It was Ashley Rowles’ first time seeing a hot air balloon in person. The Jacksonville resident heard about The Villages Balloon Festival via social media and decided to pay a visit to her friends, Village of Pennecamp residents Doreen Buresh and Rodney Hampton, to see the colorful, 700-pound balloons in person. Mother Nature intervened for a short time Friday, but once the sun began to set and the wind died down, about 15 hot air balloons filled the field at The Villages Polo Club for the first night of the inaugural The Villages Balloon Festival. Day one of the three-day event featured tethered flights and a balloon glow after sunset.
Vendors at Fly Me to the Food alley served such fare as gyros, turkey legs and corn dogs. Arts and craft booths offered handmade soaps, henna tattoos, beaded jewelry and more. And six bounce houses and a hay maze kept younger attendees busy in the Kid’s Zone.
Balloon Meister Dan Stukas, a former pilot with Delta Air Lines for 25 years and a hot air balloon pilot for 30, was at the polo club bright and early opening day, checking with crews to make sure everything was in working order.

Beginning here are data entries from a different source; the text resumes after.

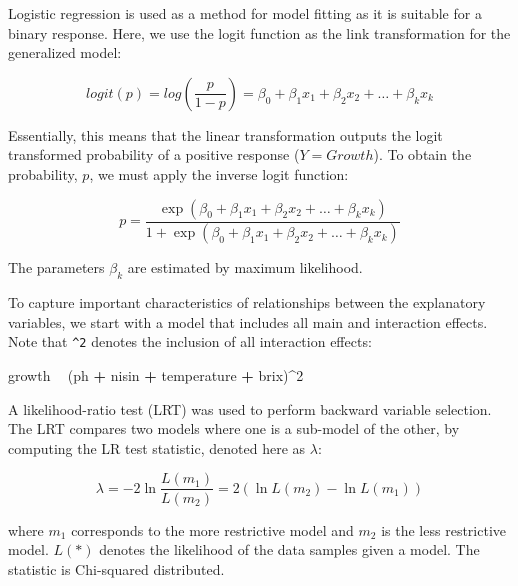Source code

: \documentclass[
  12pt,
]{article}
\newenvironment{Shaded}{\begin{snugshade}}{\end{snugshade}}
\newcommand{\DecValTok}[1]{\textcolor[rgb]{0.00,0.00,0.81}{#1}}
\newcommand{\NormalTok}[1]{#1}
\newcommand{\OperatorTok}[1]{\textcolor[rgb]{0.81,0.36,0.00}{\textbf{#1}}}
\newcommand{\StringTok}[1]{\textcolor[rgb]{0.31,0.60,0.02}{#1}}
\begin{document}
Logistic regression is used as a method for model fitting as it is
suitable for a binary response. Here, we use the logit function as the
link transformation for the generalized model:

\begin{equation}
logit(p) = log(\frac{p}{1-p}) = \beta_0 + \beta_1x_1 + \beta_2x_2 + \dots + \beta_kx_k
\end{equation}

Essentially, this means that the linear transformation outputs the logit
transformed probability of a positive response (\(Y=Growth\)). To obtain
the probability, \(p\), we must apply the inverse logit function:

\begin{equation}
p = \frac{\exp(\beta_0 + \beta_1x_1 + \beta_2x_2 + \dots + \beta_kx_k)}{1 + \exp(\beta_0 + \beta_1x_1 + \beta_2x_2 + \dots + \beta_kx_k)}
\end{equation}

The parameters \(\beta_k\) are estimated by maximum likelihood.

To capture important characteristics of relationships between the
explanatory variables, we start with a model that includes all main and
interaction effects. Note that \texttt{\^{}2} denotes the inclusion of
all interaction effects:

\begin{Shaded}
\begin{Highlighting}[]
\NormalTok{growth }\OperatorTok{~}\StringTok{ }\NormalTok{(ph }\OperatorTok{+}\StringTok{ }\NormalTok{nisin }\OperatorTok{+}\StringTok{ }\NormalTok{temperature }\OperatorTok{+}\StringTok{ }\NormalTok{brix)}\OperatorTok{^}\DecValTok{2}
\end{Highlighting}
\end{Shaded}

A likelihood-ratio test (LRT) was used to perform backward variable
selection. The LRT compares two models where one is a sub-model of the
other, by computing the LR test statistic, denoted here as \(\lambda\):

\begin{equation}
\lambda = -2\ln{\frac{L(m_1)}{L(m_2)}} = 2(\ln{L(m_2)} - \ln{L(m_1)})
\end{equation}

where \(m_1\) corresponds to the more restrictive model and \(m_2\) is
the less restrictive model. \(L(*)\) denotes the likelihood of the data
samples given a model. The statistic is Chi-squared distributed.
\end{document}
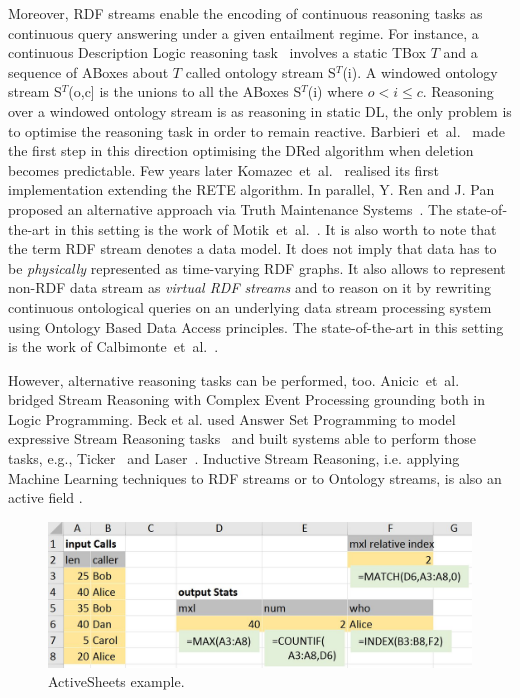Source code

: Moreover, RDF streams enable the encoding of continuous reasoning tasks as continuous query answering under a given entailment regime. For instance, a continuous Description Logic reasoning task~\cite{Walavalkar2008} involves 
a static TBox $T$ and a sequence of ABoxes about $T$ called
ontology stream S$^T$(i).
A windowed ontology stream S$^T$(o,c] is the unions to all the ABoxes
S$^T$(i) where $o<i\leq c$.
Reasoning over a windowed ontology stream is as reasoning in static DL, the only problem is to optimise the reasoning task in order to remain reactive. Barbieri~et~al.~\cite{DBLP:conf/esws/BarbieriBCVG10} made the first step in this direction optimising the DRed algorithm when deletion becomes predictable. Few years later Komazec~et~al.~\cite{DBLP:conf/debs/KomazecCF12} realised its first implementation extending the RETE algorithm. In parallel, Y. Ren and J. Pan proposed an alternative approach via Truth Maintenance Systems~\cite{Ren2011}. The state-of-the-art in this setting is the work of Motik~et~al.~\cite{DBLP:conf/aaai/MotikNPH15a}.  It is also worth to note that the term RDF stream denotes a data model. It does not imply that data has to be \emph{physically} represented as time-varying RDF graphs. It also allows to represent non-RDF data stream as \emph{virtual RDF streams} and to reason on it by rewriting continuous ontological queries on an underlying data stream processing system using Ontology Based Data Access principles. The state-of-the-art in this setting is the work of Calbimonte~et~al.~\cite{DBLP:conf/esws/CalbimonteMC16}.

However, alternative reasoning tasks can be performed, too. Anicic~et~al.~\cite{DBLP:journals/semweb/AnicicRFS12} bridged Stream Reasoning with Complex Event Processing grounding both in Logic Programming. Beck et al. used Answer Set Programming to model expressive Stream Reasoning tasks~\cite{DBLP:conf/aaai/BeckDEF15} and built systems able to perform those tasks, e.g.,  Ticker~\cite{DBLP:journals/tplp/BeckEB17} and Laser~\cite{DBLP:conf/semweb/BazoobandiBU17}. Inductive Stream Reasoning, i.e. applying Machine Learning techniques to RDF streams or to Ontology streams, is also an active field \cite{DBLP:conf/ijcai/ChenLPC17,DBLP:conf/ijcai/LecueP13,DBLP:journals/expert/BarbieriBCVHTRW10} .


\begin{figure}[!h]
\centerline{\includegraphics[width=\columnwidth]{CallStats.jpg}}
\vspace*{-4mm}
\caption{\label{fig:activesheets}ActiveSheets example.}
\end{figure}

Stukas, who has been a ballon meister with his wife, Susan, for 30 years, said the lack of power lines in The Villages made organizing the event a breeze.
“Not only am I satisfied, but I’ve been going to balloon events forever, (and) this is pristine,” he said.
Although the wind forced officials to cancel Friday’s balloon flight competition, Stukas expects balloons will have no trouble going up the rest of the weekend. He said the crowd will enjoy the competition, called Hare and the Hounds, twice today if weather permits.
In the competition, a spot on the field is marked with an “X.” Pilots attempt to drop bean bags on the mark, and the pilot who throws the closest bean bag wins.
Judy and Floyd Crosby, of the Village Rio Grande, got to the event early to enjoy the festivities and entertainment before watching the balloons light up the sky.
Floyd’s favorite balloon was one shaped like an eagle.
“It reminds me of the USA,” he said.
But Judy preferred a yellow balloon with stripes because of its more traditional look.
“I just love hot air balloons,” Judy said. “We used to live in Morgantown, West Virginia, and they had a balloon festival every year. They’d pass by over the second floor of our house.”
Helen Wesolowski, of the Village of Fenney, arrived before sunset to see the balloons glow. She passed the time by trying out a cheeseburger from a food vendor and was looking forward to some Italian sausage, too.
“I just always really liked (hot air balloons), and I’ve never been close enough to see any,” Wesolowski said. “I want to see all the different colors glowing at night.”
As the sky darkened, fire shot up the center of the balloons to light them up. The crowd exclaimed.
Rowles was the first in line for a tethered balloon ride.
After her trip up, she couldn’t resist standing by to watch those who went after her.
“It was awesome, absolutely awesome,” she said. “I’ve never been up (in a balloon), and the sun was setting. I could see far and still see all the balloons behind me. It was amazing. I can’t describe it. Amazing is the only word.”
The inaugural The Villages Balloon Festival continues from 6:30 a.m. to 9 p.m. today and Sunday.
Parking is available at the Polo Cllub, but a satellite lot near The Fresh Market, 3740 Wedgewood Lane, will open if necessary, and attendees will be shuttled back and forth.
Tethered balloon rides can be booked onsite for $20 for adults and $10 for children.
General admission is $15 for adults and $10 for ages 11-18. Children 10 and under get in free. Tickets can be purchased at the gate or at thevillagesballoonfestival.com.